Ferner fordern Sie „einen kosteneffizienten Klimaschutz – mit Marktwirtschaft [zu] erreichen.“
Ihre Aussage, „marktwirtschaftliche Instrumente führen dazu, dass CO2 dort eingespart wird, wo dies am kosteneffizientesten möglich ist“ wird leider durch Ihr Regierungshandeln ad absurdum geführt:
Führende Ökonomen und die relevanten Wirtschaftszeitungen berichten seit einigen Jahren, dass die fossilen Energieträger den Wettlauf gegen die erneuerbaren Energien verloren haben.

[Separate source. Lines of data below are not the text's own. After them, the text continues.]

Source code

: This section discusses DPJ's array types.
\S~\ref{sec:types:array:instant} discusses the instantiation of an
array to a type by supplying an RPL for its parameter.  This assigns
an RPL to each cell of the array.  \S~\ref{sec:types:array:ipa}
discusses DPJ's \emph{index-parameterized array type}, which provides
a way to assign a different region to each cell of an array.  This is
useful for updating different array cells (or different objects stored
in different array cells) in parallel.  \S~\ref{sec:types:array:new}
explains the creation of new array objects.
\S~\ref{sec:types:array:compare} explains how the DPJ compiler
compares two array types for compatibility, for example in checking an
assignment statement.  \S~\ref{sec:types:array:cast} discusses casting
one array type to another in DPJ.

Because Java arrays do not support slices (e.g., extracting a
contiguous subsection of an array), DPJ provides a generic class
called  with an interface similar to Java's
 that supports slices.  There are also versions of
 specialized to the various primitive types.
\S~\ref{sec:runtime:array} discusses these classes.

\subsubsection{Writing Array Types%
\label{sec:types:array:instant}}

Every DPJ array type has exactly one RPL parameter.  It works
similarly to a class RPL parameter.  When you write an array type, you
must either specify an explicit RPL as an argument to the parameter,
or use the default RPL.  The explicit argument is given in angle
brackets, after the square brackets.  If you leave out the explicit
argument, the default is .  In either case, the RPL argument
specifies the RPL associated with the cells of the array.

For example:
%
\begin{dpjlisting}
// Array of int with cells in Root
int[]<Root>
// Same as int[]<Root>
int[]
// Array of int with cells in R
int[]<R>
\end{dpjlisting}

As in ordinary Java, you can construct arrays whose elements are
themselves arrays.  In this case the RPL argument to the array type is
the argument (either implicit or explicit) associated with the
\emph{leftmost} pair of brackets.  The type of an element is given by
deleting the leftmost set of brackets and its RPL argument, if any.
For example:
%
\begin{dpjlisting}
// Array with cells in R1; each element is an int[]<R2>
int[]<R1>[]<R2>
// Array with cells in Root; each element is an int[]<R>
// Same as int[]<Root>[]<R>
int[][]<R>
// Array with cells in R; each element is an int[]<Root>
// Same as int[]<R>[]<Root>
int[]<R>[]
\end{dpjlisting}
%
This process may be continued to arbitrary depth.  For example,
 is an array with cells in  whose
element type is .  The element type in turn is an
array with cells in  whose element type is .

- Wolfgang Pomrehn, berichtete bereits Anfang 2019 im Artikel “Braunkohle wird nicht mehr gebraucht“: „Ferner ist in Anbetracht der Energiewende und der hohen Anteile an erneuerbaren Energieträgern die Braunkohleverstromung spätestens ab 2021 als obsolet einzustufen. Dies wird u.a. durch Daten des Fraunhofer ISE untermauert“.
- Jeffrey Sachs, einer der renommiertesten Finanzökonomen der Welt, sagte während der Earth Day Konferenz 2020 vor mehr als 400.000 Teilnehmer*innen: „The coal industry is going bankrupt.“
- Brad Plumer schrieb vergangene Woche im New York Times Leitartikel: „In a First, Renewable Energy Is Poised to Eclipse Coal”.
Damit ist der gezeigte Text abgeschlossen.